== Supplied material ==
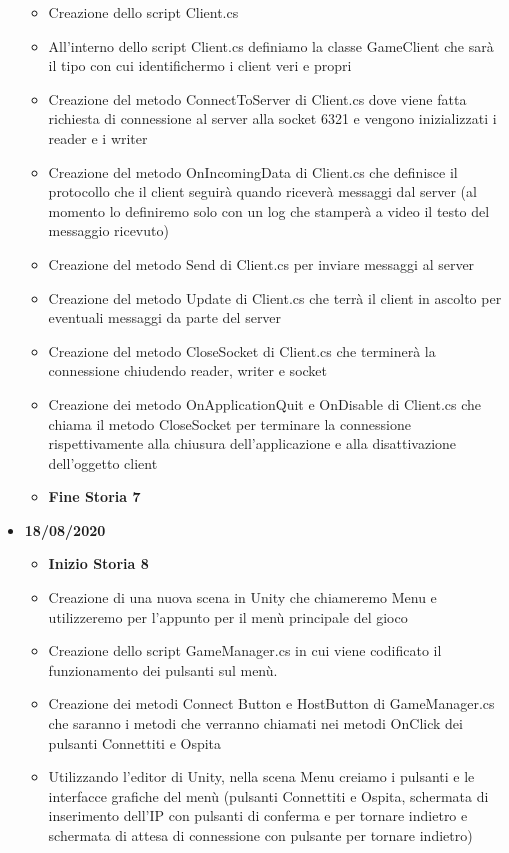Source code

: \documentclass[12pt]{article}
\begin{document}
\begin{itemize}
\begin{itemize}
	\item Creazione dello script Client.cs
	\item All'interno dello script Client.cs definiamo la classe GameClient che sarà il tipo con cui identifichermo i client veri e propri
	\item Creazione del metodo ConnectToServer di Client.cs dove viene fatta richiesta di connessione al server alla socket 6321 e vengono inizializzati i reader e i writer
	\item Creazione del metodo OnIncomingData di Client.cs che definisce il protocollo che il client seguirà quando riceverà messaggi dal server (al momento lo definiremo solo con un log che stamperà a video il testo del messaggio ricevuto)
	\item Creazione del metodo Send di Client.cs per inviare messaggi al server
	\item Creazione del metodo Update di Client.cs che terrà il client in ascolto per eventuali messaggi da parte del server
	\item Creazione del metodo CloseSocket di Client.cs che terminerà la connessione chiudendo reader, writer e socket
	\item Creazione dei metodo OnApplicationQuit e OnDisable di Client.cs che chiama il metodo CloseSocket per terminare la connessione rispettivamente alla chiusura dell'applicazione e alla disattivazione dell'oggetto client
	\item \textbf{Fine Storia 7}
	\end{itemize}
\item \textbf{18/08/2020}
	\begin{itemize}
	\item \textbf{Inizio Storia 8}
	\item Creazione di una nuova scena in Unity che chiameremo Menu e utilizzeremo per l'appunto per il menù principale del gioco
	\item Creazione dello script GameManager.cs in cui viene codificato il funzionamento dei pulsanti sul menù.
	\item Creazione dei metodi Connect Button e HostButton di GameManager.cs che saranno i metodi che verranno chiamati nei metodi OnClick dei pulsanti Connettiti e Ospita
	\item Utilizzando l'editor di Unity, nella scena Menu creiamo i pulsanti e le interfacce grafiche del menù (pulsanti Connettiti e Ospita, schermata di inserimento dell'IP con pulsanti di conferma e per tornare indietro e schermata di attesa di connessione con pulsante per tornare indietro)

\end{itemize}
\end{itemize}
\end{document}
===
Description of the task.
Search the material above for the word "viene", then copy out each line that has it.

Task solution.
	\item Creazione del metodo ConnectToServer di Client.cs dove viene fatta richiesta di connessione al server alla socket 6321 e vengono inizializzati i reader e i writer
	\item Creazione dello script GameManager.cs in cui viene codificato il funzionamento dei pulsanti sul menù.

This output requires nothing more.